EXERCISE DETAILS: Go to the line containing "the assigned values" in the records below. Repeat it and the lines after it exactly, all the way to the end.

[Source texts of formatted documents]

□ □ □

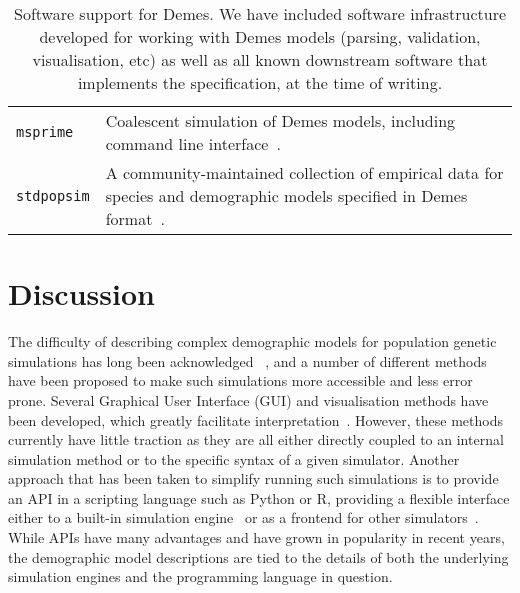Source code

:\documentclass[11pt]{article}
\newcommand{\msprime}[0]{\texttt{msprime}}
\newcommand{\stdpopsim}[0]{\texttt{stdpopsim}}
\begin{document}
\begin{table}
\begin{center}
\begin{tabular}{lp{12cm}}
\msprime &
    Coalescent simulation of Demes models, including command line
    interface~\citep{kelleher2016efficient,kelleher2020coalescent}.\\

\stdpopsim &
    A community-maintained collection of empirical data for species
    and demographic models specified in Demes
    format~\citep{adrion2020community}.\\

\bottomrule
\end{tabular}
\end{center}
\caption{\label{tab-software}
Software support for Demes. We have included software infrastructure developed
for working with Demes models (parsing, validation, visualisation, etc)
as well as all known downstream software that implements the specification,
at the time of writing.}
\end{table}

\section*{Discussion}

The difficulty of describing complex demographic models
for population genetic simulations has long been acknowledged
~\citep[][e.g.]{antao2007modeler4simcoal2}, %
and a number of different methods have been proposed to
make such simulations more accessible and less error prone.
Several Graphical User Interface (GUI) and visualisation
methods have been developed, which greatly facilitate
interpretation~\citep{mailund2005coasim,antao2007modeler4simcoal2,
ewing2010msms,zhou2018popdemog}. However, these methods
currently have little traction as they are all either directly coupled
to an internal simulation method or to the specific syntax
of a given simulator. Another approach that has been taken to
simplify running such simulations is to provide an API in a
scripting language such as Python or R, providing a flexible
interface either to a built-in simulation
engine~\citep{thornton2014cpp,kelleher2016efficient,haller2017flexible}
or as a frontend for other simulators~\citep{staab2016coala}.
While APIs have many advantages and have grown in popularity in
recent years, the demographic model descriptions are tied
to the details of both the underlying simulation engines
and the programming language in question.
\end{document}
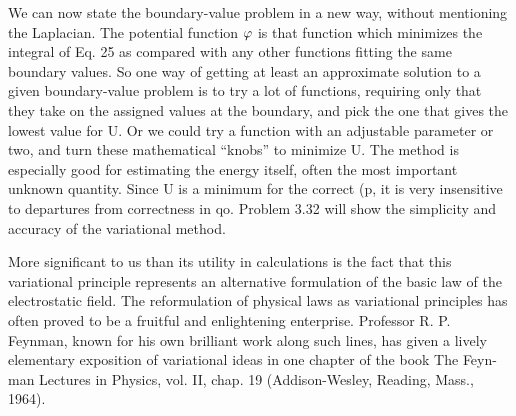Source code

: We can now state the boundary-value problem in a new way,
without mentioning the Laplacian. The potential function $\varphi$ is that
function which minimizes the integral of Eq. 25 as compared with any
other functions fitting the same boundary values. So one way of getting
at least an approximate solution to a given boundary-value
problem is to try a lot of functions, requiring only that they take on
the assigned values at the boundary, and pick the one that gives the
lowest value for U. Or we could try a function with an adjustable
parameter or two, and turn these mathematical ``knobs'' to minimize
U. The method is especially good for estimating the energy
itself, often the most important unknown quantity. Since U is a
minimum for the correct (p, it is very insensitive to departures from
correctness in qo. Problem 3.32 will show the simplicity and accuracy
of the variational method.

More significant to us than its utility in calculations is the fact that
this variational principle represents an alternative formulation of the
basic law of the electrostatic field. The reformulation of physical
laws as variational principles has often proved to be a fruitful and
enlightening enterprise. Professor R. P. Feynman, known for his
own brilliant work along such lines, has given a lively elementary
exposition of variational ideas in one chapter of the book The Feyn-
man Lectures in Physics, vol. II, chap. 19 (Addison-Wesley, Reading,
Mass., 1964).

\fi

□ □ □

OUTPUT FOR THIS TASK:
the assigned values at the boundary, and pick the one that gives the
lowest value for U. Or we could try a function with an adjustable
parameter or two, and turn these mathematical ``knobs'' to minimize
U. The method is especially good for estimating the energy
itself, often the most important unknown quantity. Since U is a
minimum for the correct (p, it is very insensitive to departures from
correctness in qo. Problem 3.32 will show the simplicity and accuracy
of the variational method.

More significant to us than its utility in calculations is the fact that
this variational principle represents an alternative formulation of the
basic law of the electrostatic field. The reformulation of physical
laws as variational principles has often proved to be a fruitful and
enlightening enterprise. Professor R. P. Feynman, known for his
own brilliant work along such lines, has given a lively elementary
exposition of variational ideas in one chapter of the book The Feyn-
man Lectures in Physics, vol. II, chap. 19 (Addison-Wesley, Reading,
Mass., 1964).

\fi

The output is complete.